Multi-Oscar winner Sean Baker has some straightforward structural advice for how the film industry should respond to Netflix’s seismic acquisition of Warner Bros.
“We should actually be expanding theatrical windows, not shortening them,” Baker said Sunday during a public appearance at Saudi Arabia’s Red Sea International Film Festival, where he is serving as head of the event’s competition jury this week.
“I mean, you can’t wait an extra three months to get your streaming money or your VOD money?” he added. “Filmmakers have to put our foot down.”
Baker appeared at a packed career conversation event in Jeddah on Sunday night, drawing an enthusiastic crowd of festival attendees and regional filmmakers.
The director was responding to a moderator’s question about how he thought the Netflix–Warner Bros. deal might affect the future of the movie business and what support was necessary for theatrical filmgoing. He declined to comment directly on the acquisition, saying he didn’t yet know the details of Netflix’s plan or “how the deal is going to play out.” But he was unambiguous about the importance of movies getting a healthy run on big screens.
“When you’re going directly to streaming, or day-and-date, it diminishes the importance of a film,” he said. “The theatrical experience elevates that importance. The way you present it to the world is a very important thing.”
Baker said he intends to insist on an exclusive 100-day theatrical window for the distribution of his next movie, suggesting other directors should do the same.
“That’s a little bit over three months, and I think that feels like a good amount at this moment,” he said.
The filmmaker also suggested that film lovers shouldn’t take the existence of movie screens for granted.
“We have to actually support it. Audiences have to be reminded that they will lose their theaters if they don’t go,” he urged.
Netflix’s planned $72 billion takeover of Warner Bros. has sent shockwaves through Hollywood, promising to consolidate vast industry power under a single streaming giant. Following co-CEO Ted Sarandos’ recent dismissive comments about the value of theatrical windows — in April, he called movie theaters “an outmoded idea” — the move has raised urgent questions about the future of the collective big-screen experience and how traditional Hollywood businesses will function in the shadow of a vertically integrated streamer of such immense scale.

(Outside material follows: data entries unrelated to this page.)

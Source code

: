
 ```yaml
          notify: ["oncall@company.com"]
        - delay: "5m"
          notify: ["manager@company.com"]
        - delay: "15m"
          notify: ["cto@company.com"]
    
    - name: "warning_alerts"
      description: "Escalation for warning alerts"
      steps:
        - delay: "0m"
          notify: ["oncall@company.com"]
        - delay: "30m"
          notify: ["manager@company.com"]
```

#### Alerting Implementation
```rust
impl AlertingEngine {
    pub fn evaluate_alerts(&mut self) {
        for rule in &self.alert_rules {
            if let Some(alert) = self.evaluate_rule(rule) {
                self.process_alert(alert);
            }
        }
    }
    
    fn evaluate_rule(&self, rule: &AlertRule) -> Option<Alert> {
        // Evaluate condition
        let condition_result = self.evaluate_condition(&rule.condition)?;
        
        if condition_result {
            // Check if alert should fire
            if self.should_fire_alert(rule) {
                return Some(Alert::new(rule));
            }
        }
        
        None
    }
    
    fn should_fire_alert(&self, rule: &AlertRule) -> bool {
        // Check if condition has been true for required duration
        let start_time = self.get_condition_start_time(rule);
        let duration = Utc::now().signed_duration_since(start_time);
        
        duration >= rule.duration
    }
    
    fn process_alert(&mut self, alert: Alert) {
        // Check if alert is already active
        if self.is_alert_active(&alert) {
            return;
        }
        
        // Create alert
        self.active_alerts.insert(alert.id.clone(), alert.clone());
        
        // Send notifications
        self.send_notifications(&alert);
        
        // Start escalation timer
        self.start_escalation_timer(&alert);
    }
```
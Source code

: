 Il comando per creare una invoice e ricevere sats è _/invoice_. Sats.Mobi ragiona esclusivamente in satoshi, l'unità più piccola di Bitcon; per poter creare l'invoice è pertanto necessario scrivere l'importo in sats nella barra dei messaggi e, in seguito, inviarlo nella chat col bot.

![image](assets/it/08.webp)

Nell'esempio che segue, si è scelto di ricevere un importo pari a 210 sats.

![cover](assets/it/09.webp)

Despite the widespread gloom in the industry about what Netflix’s swallowing of Warner Bros. might portend for cinema, Baker said he’s feeling hopeful about the form’s future. He noted that Anora, his four-time Oscar winner, drew its biggest audience among Gen Z — contradicting recent assumptions about young people’s lack of interest in moviegoing.
“It’s just not true,” he added. “In L.A., when I go to movies, it’s usually Gen Z that I see. I love that younger people are seeing the value in a communal experience — and also one in which their focus is entirely on the film and not being distracted by everything else in the room.”
Baker, who is widely viewed as an indie-cinema hero for his consistently low-budget, auteurist approach, also said he has no intention of changing the way he works in the wake of Anora’s historic critical and commercial success earlier this year. The film finished its theatrical run with a worldwide box office total of about $57.4 million, including roughly $20.5 million domestically and $36.9 million internationally.
“The opportunities are there — whether I take them or not, that’s the question,” he said when asked whether he was seeing more generous financing offers as a newly minted Oscar recipient.
While acknowledging that some of his filmmaker friends truly need large budgets to tell the stories they want to tell, he said he didn’t expect to “go for the $150 million studio thing.”
Instead, Baker said he plans to return to working at roughly the same scale as his previous feature, which was famously made for just $6 million.
“We got to a place with Anora where I was working with such an incredible team that gave it their all and believed in the guerrilla way of making a film,” he said. “And the outcome was incredible, so why not just try to repeat that?”